Vol. 10 | No. 2 |592 - 599 | April - June | 2017
ISSN: 0974-1496 | e-ISSN: 0976-0083 | CODEN: RJCABP
http://www.rasayanjournal.com
http://www.rasayanjournal.co.in
Rasayan J. Chem., 10(2), 592-599(2017)
http://dx.doi.org/10.7324/RJC.2017.1021670
UTILISATION OF RMC WASTE WITH CHEMICAL
ADMIXTURES TO MANUFACTURING OF SUSTAINABLE
BUILDING COMPONENTS
L. Krishnaraj1,*, R. Suba Lakshmi2 and P.T. Ravichandran3
1Department of Civil Engineering, SRM University, Kattankulathur-603203, Tamil Nadu, India 2Department of Civil Engineering, Sri Sai Ram Engineering College,
Tambaram-600 044, Tamil Nadu, India 3Department of Civil Engineering, SRM University, Kattankulathur-603203, Tamil Nadu, India
Address for Postal Correspondance: Department of Civil Engineering, SRM University,
Kattankulathur, Kancheepuram-603203, Tamil Nadu, India
*E-mail : [email protected]
ABSTRACT This study made an attempt to reduce the usage of cement in the construction sector. While production of cement,
the CO2 emission is unavoidable and polluting the environment also. To avoid the problems, the reuse of ready mix
concrete waste generated from Ready Mix Concrete (RMC) plant is best practices. In this work, the impact of
Recycled Coarse Aggregates (RCA), Recycled Concrete Dust (RCD) on compressive strength of building parts were
studied. The compressive strength parameter was performed on the preparation of Paver, Solid and Hollow blocks
with various mix proportions using cement replaced by 25 and 50% of RCD and Fly ash. The control specimens we
prepared by utilizing cement only. Mainly, all the cement blend mix were made with and without added additives.

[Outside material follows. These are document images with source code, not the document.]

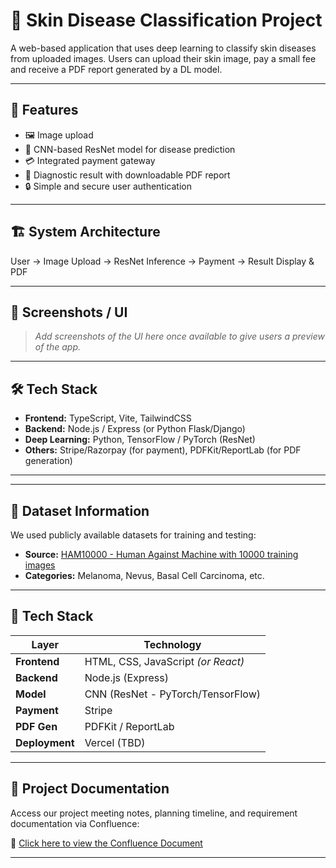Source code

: # 🧬 Skin Disease Classification Project

A web-based application that uses deep learning to classify skin diseases from uploaded images. Users can upload their skin image, pay a small fee and receive a PDF report generated by a DL model.

---

## 🚀 Features

- 🖼️ Image upload
- 🧠 CNN-based ResNet model for disease prediction
- 💳 Integrated payment gateway
- 📄 Diagnostic result with downloadable PDF report
- 🔒 Simple and secure user authentication

---

## 🏗️ System Architecture

User → Image Upload → ResNet Inference → Payment → Result Display & PDF

---

## 📸 Screenshots / UI 

> *Add screenshots of the UI here once available to give users a preview of the app.*

---

## 🛠️ Tech Stack

- **Frontend:** TypeScript, Vite, TailwindCSS
- **Backend:** Node.js / Express (or Python Flask/Django)
- **Deep Learning:** Python, TensorFlow / PyTorch (ResNet)
- **Others:** Stripe/Razorpay (for payment), PDFKit/ReportLab (for PDF generation)

---

---

## 🧾 Dataset Information

We used publicly available datasets for training and testing:

- **Source:** [HAM10000 - Human Against Machine with 10000 training images](https://www.kaggle.com/datasets/kmader/skin-cancer-mnist-ham10000)
- **Categories:** Melanoma, Nevus, Basal Cell Carcinoma, etc.

---

## 🧰 Tech Stack

| Layer        | Technology                     |
|--------------|--------------------------------|
| **Frontend** | HTML, CSS, JavaScript *(or React)* |
| **Backend**  | Node.js (Express) |
| **Model**    | CNN (ResNet - PyTorch/TensorFlow) |
| **Payment**  | Stripe               |
| **PDF Gen**  | PDFKit / ReportLab             |
| **Deployment** | Vercel (TBD) |

---

## 📒 Project Documentation

Access our project meeting notes, planning timeline, and requirement documentation via Confluence:

🔗 [Click here to view the Confluence Document](https://burhanahmed60090-1725033450871.atlassian.net/wiki/spaces/~609ffbeedafdf00068475405/pages/4161552/SRS+Report+Meeting+notes)

---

From the compressive strength test results, RCD 50% with additives blended mix has compared with OPC control
sample in paver, solid and hollow blocks give 5, 14 and 25% increase in strength at the age of 28 days testing.
Reduction in cost due to OPC replaced by waste materials is another advantage of using RMC waste, were OPC
replaced by RCD50% with admixtures is selected as an economical trail mix in paver block, Solid block and Hollow
block. The utilization of blocks using RMC waste decreases the cost of preparing building parts, and environmental
hazards compare to use of conventional materials.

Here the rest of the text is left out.